Holly Munro

Personal information
- Born: 22 July 1998 (age 28) England

Sport
- Sport: Field hockey
- Position: Defender
- Club: Clifton Robinsons

National team
- Years: Team / Caps / Goals
- 2016–2019: England & GB / 16 / (0)
- 2018–2019: Great Britain / 0 / (0)

= Holly Munro =

English international field hockey player

Holly Munro (born 22 July 1998) is a Welsh international field hockey player who plays as a defender for Wales and was in the Great Britain senior squad for the 2019 FIH Pro League.
Having made her international debut in 2022 against South Africa, she also appeared at the Commonwealth Games for Wales in 2022.

She plays club hockey in the Women's England Hockey League Premier Division for Clifton Robinsons.
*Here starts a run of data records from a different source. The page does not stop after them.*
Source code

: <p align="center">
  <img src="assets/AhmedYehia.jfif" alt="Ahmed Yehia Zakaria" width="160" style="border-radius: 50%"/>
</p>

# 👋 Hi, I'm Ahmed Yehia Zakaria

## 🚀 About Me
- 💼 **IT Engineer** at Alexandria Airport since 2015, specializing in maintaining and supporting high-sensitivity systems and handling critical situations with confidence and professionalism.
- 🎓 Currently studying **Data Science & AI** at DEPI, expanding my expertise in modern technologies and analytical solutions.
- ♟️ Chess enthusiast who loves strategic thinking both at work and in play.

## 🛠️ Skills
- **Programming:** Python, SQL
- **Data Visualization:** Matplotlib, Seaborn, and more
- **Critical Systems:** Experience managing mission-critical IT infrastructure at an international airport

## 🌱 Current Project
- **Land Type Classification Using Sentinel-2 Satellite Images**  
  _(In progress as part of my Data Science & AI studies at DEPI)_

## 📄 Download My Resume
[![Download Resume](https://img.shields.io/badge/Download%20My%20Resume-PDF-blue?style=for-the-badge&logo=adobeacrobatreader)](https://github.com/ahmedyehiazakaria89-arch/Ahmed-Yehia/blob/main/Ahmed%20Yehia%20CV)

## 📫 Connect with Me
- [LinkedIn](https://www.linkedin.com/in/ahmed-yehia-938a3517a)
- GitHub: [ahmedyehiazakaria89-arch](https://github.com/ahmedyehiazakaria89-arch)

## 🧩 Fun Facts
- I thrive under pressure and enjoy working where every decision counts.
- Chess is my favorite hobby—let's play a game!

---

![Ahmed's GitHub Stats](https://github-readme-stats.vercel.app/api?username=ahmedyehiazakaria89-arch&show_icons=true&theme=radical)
Having begun her playing career with Richmond Hockey Club before becoming a central piece of Surbiton's Premier League dominance - winning an unprecedented 8 titles in a row. Munro won multiple medals at U18 and U21 European Championships with England - captaining the side in 2017–18 to a famous 3–2 win against Germany.

Away from the hockey pitch, Munro studied psychology at the University of Birmingham.

Her brother, Jack Munro, is an amateur golfer who most recently played in the 151st Open Qualifying and studied at St. Andrews University for his undergraduate and master's degrees.